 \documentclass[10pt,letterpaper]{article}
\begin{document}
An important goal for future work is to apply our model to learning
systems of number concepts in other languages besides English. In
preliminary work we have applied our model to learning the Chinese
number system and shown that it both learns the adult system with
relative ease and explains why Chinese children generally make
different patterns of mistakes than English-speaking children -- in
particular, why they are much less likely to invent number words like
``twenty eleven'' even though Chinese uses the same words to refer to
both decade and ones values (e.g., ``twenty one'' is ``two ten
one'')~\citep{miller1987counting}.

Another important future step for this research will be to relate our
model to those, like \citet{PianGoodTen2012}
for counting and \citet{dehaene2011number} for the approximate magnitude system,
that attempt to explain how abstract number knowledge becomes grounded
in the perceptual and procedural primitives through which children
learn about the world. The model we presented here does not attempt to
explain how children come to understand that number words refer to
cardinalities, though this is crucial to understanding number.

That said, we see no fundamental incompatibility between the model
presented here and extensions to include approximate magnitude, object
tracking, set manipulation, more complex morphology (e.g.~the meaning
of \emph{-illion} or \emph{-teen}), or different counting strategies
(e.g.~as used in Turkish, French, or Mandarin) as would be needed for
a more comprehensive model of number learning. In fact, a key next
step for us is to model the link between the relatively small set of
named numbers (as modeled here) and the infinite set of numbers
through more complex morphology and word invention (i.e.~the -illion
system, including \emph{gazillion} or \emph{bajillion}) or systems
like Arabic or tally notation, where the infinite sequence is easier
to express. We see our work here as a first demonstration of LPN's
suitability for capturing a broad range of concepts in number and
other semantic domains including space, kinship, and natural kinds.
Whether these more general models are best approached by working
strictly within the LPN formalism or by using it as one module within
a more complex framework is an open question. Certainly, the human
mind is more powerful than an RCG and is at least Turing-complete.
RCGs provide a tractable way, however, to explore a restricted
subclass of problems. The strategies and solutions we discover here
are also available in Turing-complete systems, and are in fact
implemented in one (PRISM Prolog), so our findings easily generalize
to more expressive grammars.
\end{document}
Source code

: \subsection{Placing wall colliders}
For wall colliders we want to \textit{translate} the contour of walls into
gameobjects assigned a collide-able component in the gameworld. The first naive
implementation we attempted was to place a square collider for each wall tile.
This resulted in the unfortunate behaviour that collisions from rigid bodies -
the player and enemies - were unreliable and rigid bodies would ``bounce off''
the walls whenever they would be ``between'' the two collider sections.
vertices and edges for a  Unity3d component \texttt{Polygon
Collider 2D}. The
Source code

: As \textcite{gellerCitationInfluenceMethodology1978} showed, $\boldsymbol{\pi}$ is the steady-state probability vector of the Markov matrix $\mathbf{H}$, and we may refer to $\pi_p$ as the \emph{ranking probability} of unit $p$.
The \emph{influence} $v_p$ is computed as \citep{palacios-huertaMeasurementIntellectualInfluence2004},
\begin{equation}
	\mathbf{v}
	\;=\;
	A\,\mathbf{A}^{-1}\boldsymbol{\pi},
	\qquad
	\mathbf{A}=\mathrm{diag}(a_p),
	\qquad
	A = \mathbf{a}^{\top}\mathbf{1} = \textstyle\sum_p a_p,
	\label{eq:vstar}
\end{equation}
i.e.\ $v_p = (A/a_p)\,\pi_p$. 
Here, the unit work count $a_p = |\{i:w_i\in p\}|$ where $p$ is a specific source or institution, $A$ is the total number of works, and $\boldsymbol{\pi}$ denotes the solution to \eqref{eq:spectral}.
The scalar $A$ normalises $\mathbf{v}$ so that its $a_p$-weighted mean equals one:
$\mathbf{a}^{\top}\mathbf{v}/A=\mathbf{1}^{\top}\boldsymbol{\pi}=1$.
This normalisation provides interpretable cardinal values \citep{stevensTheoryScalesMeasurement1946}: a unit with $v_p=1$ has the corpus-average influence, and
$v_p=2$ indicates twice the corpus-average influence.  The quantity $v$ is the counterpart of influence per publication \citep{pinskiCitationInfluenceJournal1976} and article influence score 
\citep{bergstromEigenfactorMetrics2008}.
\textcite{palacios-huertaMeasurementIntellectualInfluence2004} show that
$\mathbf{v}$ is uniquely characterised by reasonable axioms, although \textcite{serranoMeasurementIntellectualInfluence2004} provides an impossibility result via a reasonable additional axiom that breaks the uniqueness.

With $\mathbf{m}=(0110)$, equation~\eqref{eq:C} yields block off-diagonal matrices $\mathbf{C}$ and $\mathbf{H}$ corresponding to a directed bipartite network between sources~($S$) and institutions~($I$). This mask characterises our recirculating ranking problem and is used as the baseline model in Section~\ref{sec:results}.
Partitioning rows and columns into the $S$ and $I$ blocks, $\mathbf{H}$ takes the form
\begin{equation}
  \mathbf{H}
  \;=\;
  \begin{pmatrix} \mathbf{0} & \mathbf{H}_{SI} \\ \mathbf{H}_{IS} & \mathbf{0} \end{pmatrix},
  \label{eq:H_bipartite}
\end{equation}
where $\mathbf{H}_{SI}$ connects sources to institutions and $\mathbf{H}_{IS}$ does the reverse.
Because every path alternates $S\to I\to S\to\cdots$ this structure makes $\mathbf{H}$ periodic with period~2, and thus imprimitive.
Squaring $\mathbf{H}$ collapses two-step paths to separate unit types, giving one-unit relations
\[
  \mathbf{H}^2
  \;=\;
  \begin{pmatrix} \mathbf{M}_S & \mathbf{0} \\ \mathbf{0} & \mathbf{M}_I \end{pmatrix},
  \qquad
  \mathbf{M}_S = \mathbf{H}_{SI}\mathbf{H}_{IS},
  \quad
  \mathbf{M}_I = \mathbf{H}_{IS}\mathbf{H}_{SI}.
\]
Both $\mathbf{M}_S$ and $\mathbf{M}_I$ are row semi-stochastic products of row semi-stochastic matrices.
· · · ·
### ACTIVITY
Write the data out again. Match it exactly.

### EXERCISE RESPONSE
 \documentclass[10pt,letterpaper]{article}
\begin{document}
An important goal for future work is to apply our model to learning
systems of number concepts in other languages besides English. In
preliminary work we have applied our model to learning the Chinese
number system and shown that it both learns the adult system with
relative ease and explains why Chinese children generally make
different patterns of mistakes than English-speaking children -- in
particular, why they are much less likely to invent number words like
``twenty eleven'' even though Chinese uses the same words to refer to
both decade and ones values (e.g., ``twenty one'' is ``two ten
one'')~\citep{miller1987counting}.

Another important future step for this research will be to relate our
model to those, like \citet{PianGoodTen2012}
for counting and \citet{dehaene2011number} for the approximate magnitude system,
that attempt to explain how abstract number knowledge becomes grounded
in the perceptual and procedural primitives through which children
learn about the world. The model we presented here does not attempt to
explain how children come to understand that number words refer to
cardinalities, though this is crucial to understanding number.

That said, we see no fundamental incompatibility between the model
presented here and extensions to include approximate magnitude, object
tracking, set manipulation, more complex morphology (e.g.~the meaning
of \emph{-illion} or \emph{-teen}), or different counting strategies
(e.g.~as used in Turkish, French, or Mandarin) as would be needed for
a more comprehensive model of number learning. In fact, a key next
step for us is to model the link between the relatively small set of
named numbers (as modeled here) and the infinite set of numbers
through more complex morphology and word invention (i.e.~the -illion
system, including \emph{gazillion} or \emph{bajillion}) or systems
like Arabic or tally notation, where the infinite sequence is easier
to express. We see our work here as a first demonstration of LPN's
suitability for capturing a broad range of concepts in number and
other semantic domains including space, kinship, and natural kinds.
Whether these more general models are best approached by working
strictly within the LPN formalism or by using it as one module within
a more complex framework is an open question. Certainly, the human
mind is more powerful than an RCG and is at least Turing-complete.
RCGs provide a tractable way, however, to explore a restricted
subclass of problems. The strategies and solutions we discover here
are also available in Turing-complete systems, and are in fact
implemented in one (PRISM Prolog), so our findings easily generalize
to more expressive grammars.
\end{document}
Source code

: \subsection{Placing wall colliders}
For wall colliders we want to \textit{translate} the contour of walls into
gameobjects assigned a collide-able component in the gameworld. The first naive
implementation we attempted was to place a square collider for each wall tile.
This resulted in the unfortunate behaviour that collisions from rigid bodies -
the player and enemies - were unreliable and rigid bodies would ``bounce off''
the walls whenever they would be ``between'' the two collider sections.
vertices and edges for a  Unity3d component \texttt{Polygon
Collider 2D}. The
Source code

: As \textcite{gellerCitationInfluenceMethodology1978} showed, $\boldsymbol{\pi}$ is the steady-state probability vector of the Markov matrix $\mathbf{H}$, and we may refer to $\pi_p$ as the \emph{ranking probability} of unit $p$.
The \emph{influence} $v_p$ is computed as \citep{palacios-huertaMeasurementIntellectualInfluence2004},
\begin{equation}
	\mathbf{v}
	\;=\;
	A\,\mathbf{A}^{-1}\boldsymbol{\pi},
	\qquad
	\mathbf{A}=\mathrm{diag}(a_p),
	\qquad
	A = \mathbf{a}^{\top}\mathbf{1} = \textstyle\sum_p a_p,
	\label{eq:vstar}
\end{equation}
i.e.\ $v_p = (A/a_p)\,\pi_p$. 
Here, the unit work count $a_p = |\{i:w_i\in p\}|$ where $p$ is a specific source or institution, $A$ is the total number of works, and $\boldsymbol{\pi}$ denotes the solution to \eqref{eq:spectral}.
The scalar $A$ normalises $\mathbf{v}$ so that its $a_p$-weighted mean equals one:
$\mathbf{a}^{\top}\mathbf{v}/A=\mathbf{1}^{\top}\boldsymbol{\pi}=1$.
This normalisation provides interpretable cardinal values \citep{stevensTheoryScalesMeasurement1946}: a unit with $v_p=1$ has the corpus-average influence, and
$v_p=2$ indicates twice the corpus-average influence.  The quantity $v$ is the counterpart of influence per publication \citep{pinskiCitationInfluenceJournal1976} and article influence score 
\citep{bergstromEigenfactorMetrics2008}.
\textcite{palacios-huertaMeasurementIntellectualInfluence2004} show that
$\mathbf{v}$ is uniquely characterised by reasonable axioms, although \textcite{serranoMeasurementIntellectualInfluence2004} provides an impossibility result via a reasonable additional axiom that breaks the uniqueness.

With $\mathbf{m}=(0110)$, equation~\eqref{eq:C} yields block off-diagonal matrices $\mathbf{C}$ and $\mathbf{H}$ corresponding to a directed bipartite network between sources~($S$) and institutions~($I$). This mask characterises our recirculating ranking problem and is used as the baseline model in Section~\ref{sec:results}.
Partitioning rows and columns into the $S$ and $I$ blocks, $\mathbf{H}$ takes the form
\begin{equation}
  \mathbf{H}
  \;=\;
  \begin{pmatrix} \mathbf{0} & \mathbf{H}_{SI} \\ \mathbf{H}_{IS} & \mathbf{0} \end{pmatrix},
  \label{eq:H_bipartite}
\end{equation}
where $\mathbf{H}_{SI}$ connects sources to institutions and $\mathbf{H}_{IS}$ does the reverse.
Because every path alternates $S\to I\to S\to\cdots$ this structure makes $\mathbf{H}$ periodic with period~2, and thus imprimitive.
Squaring $\mathbf{H}$ collapses two-step paths to separate unit types, giving one-unit relations
\[
  \mathbf{H}^2
  \;=\;
  \begin{pmatrix} \mathbf{M}_S & \mathbf{0} \\ \mathbf{0} & \mathbf{M}_I \end{pmatrix},
  \qquad
  \mathbf{M}_S = \mathbf{H}_{SI}\mathbf{H}_{IS},
  \quad
  \mathbf{M}_I = \mathbf{H}_{IS}\mathbf{H}_{SI}.
\]
Both $\mathbf{M}_S$ and $\mathbf{M}_I$ are row semi-stochastic products of row semi-stochastic matrices.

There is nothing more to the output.